Aim of the exercise ▸ Every line below that contains the word "updates" must be copied.

Records to use ▸

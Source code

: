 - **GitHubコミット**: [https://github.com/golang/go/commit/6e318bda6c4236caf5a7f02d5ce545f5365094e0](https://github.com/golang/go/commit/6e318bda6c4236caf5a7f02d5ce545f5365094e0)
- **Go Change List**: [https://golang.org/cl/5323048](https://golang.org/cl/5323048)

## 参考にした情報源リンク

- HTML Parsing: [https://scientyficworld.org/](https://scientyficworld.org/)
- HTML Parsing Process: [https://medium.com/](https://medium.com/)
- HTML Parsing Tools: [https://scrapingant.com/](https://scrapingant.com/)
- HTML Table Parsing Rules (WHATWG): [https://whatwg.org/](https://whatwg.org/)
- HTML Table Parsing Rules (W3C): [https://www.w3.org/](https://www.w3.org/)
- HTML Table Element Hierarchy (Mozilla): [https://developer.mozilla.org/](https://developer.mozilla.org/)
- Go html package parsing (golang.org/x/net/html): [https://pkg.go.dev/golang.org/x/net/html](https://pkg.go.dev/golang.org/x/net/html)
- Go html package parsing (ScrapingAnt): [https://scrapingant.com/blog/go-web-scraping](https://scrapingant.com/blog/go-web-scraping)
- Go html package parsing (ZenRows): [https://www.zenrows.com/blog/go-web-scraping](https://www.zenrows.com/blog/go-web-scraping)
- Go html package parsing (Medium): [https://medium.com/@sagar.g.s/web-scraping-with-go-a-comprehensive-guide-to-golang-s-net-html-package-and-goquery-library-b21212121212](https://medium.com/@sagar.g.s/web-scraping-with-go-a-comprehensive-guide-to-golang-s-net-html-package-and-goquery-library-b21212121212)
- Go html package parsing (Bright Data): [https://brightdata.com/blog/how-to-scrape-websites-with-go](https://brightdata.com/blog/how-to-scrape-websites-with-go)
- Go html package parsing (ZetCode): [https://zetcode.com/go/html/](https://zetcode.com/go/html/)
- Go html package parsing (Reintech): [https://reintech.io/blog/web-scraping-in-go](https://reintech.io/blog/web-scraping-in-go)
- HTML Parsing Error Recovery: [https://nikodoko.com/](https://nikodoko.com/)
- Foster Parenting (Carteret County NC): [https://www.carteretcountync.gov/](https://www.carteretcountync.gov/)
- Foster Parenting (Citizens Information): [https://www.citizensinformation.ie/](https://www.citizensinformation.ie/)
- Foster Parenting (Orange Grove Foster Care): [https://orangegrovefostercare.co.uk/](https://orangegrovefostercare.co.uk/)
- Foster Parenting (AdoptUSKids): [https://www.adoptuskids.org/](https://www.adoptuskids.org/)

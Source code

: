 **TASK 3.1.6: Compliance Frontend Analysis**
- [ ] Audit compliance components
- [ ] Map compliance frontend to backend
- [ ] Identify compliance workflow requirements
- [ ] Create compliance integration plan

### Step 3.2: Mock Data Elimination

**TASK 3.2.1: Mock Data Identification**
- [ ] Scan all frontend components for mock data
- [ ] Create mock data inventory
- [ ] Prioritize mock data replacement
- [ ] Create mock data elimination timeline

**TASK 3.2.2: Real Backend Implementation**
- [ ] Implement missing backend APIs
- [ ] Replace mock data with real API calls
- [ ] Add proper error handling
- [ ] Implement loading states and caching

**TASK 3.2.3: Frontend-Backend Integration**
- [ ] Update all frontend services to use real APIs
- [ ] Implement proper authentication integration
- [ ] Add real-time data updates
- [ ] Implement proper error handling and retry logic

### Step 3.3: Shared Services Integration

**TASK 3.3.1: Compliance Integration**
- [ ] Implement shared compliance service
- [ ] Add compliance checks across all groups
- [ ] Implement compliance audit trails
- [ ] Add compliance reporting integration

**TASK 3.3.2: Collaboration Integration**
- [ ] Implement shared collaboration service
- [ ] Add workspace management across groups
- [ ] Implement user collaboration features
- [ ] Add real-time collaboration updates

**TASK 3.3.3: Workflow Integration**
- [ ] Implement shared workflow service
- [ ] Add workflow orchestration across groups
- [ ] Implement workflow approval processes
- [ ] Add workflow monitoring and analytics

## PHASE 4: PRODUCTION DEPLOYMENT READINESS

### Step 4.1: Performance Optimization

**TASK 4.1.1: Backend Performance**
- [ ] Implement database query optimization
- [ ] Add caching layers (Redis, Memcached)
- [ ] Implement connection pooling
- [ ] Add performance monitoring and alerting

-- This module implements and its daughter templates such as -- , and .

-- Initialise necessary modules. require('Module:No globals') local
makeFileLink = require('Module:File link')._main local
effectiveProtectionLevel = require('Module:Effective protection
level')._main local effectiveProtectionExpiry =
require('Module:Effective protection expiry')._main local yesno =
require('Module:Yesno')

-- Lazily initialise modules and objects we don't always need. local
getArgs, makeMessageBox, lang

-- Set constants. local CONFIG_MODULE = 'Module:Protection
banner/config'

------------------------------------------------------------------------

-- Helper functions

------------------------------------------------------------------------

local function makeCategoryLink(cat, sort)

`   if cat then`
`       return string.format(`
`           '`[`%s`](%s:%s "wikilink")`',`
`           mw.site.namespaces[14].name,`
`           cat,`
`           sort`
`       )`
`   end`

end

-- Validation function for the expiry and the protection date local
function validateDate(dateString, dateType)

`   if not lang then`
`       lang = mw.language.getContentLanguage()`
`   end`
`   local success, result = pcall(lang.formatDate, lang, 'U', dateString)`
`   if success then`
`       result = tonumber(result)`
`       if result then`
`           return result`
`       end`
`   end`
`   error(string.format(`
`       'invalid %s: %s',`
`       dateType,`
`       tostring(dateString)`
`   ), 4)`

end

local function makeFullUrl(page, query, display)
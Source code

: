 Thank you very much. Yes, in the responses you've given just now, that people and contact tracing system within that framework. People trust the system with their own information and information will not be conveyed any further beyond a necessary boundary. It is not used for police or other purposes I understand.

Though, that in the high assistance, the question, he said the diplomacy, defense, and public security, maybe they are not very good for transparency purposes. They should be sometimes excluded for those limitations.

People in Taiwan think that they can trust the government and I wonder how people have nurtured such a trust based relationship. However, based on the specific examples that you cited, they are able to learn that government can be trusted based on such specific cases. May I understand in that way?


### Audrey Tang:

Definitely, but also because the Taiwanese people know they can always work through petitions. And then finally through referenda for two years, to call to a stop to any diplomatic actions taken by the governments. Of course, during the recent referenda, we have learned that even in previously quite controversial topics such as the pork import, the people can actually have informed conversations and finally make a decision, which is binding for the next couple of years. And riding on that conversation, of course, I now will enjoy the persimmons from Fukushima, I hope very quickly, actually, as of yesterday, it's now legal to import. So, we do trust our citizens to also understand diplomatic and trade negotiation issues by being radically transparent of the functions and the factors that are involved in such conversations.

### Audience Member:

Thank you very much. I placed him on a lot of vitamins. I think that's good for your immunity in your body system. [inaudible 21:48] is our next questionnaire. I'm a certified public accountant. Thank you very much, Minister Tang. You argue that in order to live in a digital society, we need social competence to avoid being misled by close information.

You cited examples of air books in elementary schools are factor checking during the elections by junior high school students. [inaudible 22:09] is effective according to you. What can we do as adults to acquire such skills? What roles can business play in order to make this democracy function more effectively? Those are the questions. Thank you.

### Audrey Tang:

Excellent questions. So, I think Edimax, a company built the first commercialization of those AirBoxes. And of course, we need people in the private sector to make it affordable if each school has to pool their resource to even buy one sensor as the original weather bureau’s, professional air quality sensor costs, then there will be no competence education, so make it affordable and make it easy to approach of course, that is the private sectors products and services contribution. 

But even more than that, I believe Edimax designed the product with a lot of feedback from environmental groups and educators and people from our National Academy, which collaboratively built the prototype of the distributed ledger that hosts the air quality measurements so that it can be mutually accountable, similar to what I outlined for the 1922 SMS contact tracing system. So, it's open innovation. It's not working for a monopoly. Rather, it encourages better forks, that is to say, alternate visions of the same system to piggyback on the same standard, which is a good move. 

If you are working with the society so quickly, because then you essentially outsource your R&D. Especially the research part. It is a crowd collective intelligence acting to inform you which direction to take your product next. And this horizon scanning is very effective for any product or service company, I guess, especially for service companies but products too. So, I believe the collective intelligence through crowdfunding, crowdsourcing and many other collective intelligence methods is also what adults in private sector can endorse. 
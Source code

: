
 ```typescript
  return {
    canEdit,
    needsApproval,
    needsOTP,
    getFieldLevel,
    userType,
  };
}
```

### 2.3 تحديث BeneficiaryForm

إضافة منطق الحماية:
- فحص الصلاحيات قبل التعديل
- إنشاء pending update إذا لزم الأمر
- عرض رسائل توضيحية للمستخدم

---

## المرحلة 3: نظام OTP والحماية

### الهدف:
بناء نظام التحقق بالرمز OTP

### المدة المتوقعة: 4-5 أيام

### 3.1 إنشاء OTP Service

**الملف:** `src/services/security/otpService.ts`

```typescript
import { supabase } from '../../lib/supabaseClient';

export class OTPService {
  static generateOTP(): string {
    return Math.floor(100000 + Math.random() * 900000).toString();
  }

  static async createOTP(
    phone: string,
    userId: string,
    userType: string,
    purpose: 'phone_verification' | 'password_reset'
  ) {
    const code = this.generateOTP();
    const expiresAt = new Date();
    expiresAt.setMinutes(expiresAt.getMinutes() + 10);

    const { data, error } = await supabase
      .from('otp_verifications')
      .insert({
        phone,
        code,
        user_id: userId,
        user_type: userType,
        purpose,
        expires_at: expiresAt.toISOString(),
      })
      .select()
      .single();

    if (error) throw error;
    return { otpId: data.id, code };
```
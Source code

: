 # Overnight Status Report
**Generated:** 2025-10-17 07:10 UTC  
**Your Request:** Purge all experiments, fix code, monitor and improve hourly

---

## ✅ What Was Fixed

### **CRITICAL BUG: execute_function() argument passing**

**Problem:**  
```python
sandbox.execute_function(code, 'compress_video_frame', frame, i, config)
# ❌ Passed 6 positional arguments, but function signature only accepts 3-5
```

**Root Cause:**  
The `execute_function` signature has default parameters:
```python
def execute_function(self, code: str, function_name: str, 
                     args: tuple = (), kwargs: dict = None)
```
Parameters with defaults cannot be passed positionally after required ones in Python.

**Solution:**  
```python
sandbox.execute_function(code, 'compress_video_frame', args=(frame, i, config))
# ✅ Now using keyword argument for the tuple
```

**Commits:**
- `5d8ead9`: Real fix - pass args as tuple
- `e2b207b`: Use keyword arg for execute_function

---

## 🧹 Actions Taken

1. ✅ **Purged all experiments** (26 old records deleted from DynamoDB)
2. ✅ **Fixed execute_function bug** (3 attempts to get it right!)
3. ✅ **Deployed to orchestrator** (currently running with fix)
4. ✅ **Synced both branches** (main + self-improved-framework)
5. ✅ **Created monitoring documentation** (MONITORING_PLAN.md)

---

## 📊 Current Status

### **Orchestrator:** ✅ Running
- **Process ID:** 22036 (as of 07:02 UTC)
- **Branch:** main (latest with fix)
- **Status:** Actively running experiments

Response below ▸
- [ ] Add real-time data updates
- [ ] Add real-time collaboration updates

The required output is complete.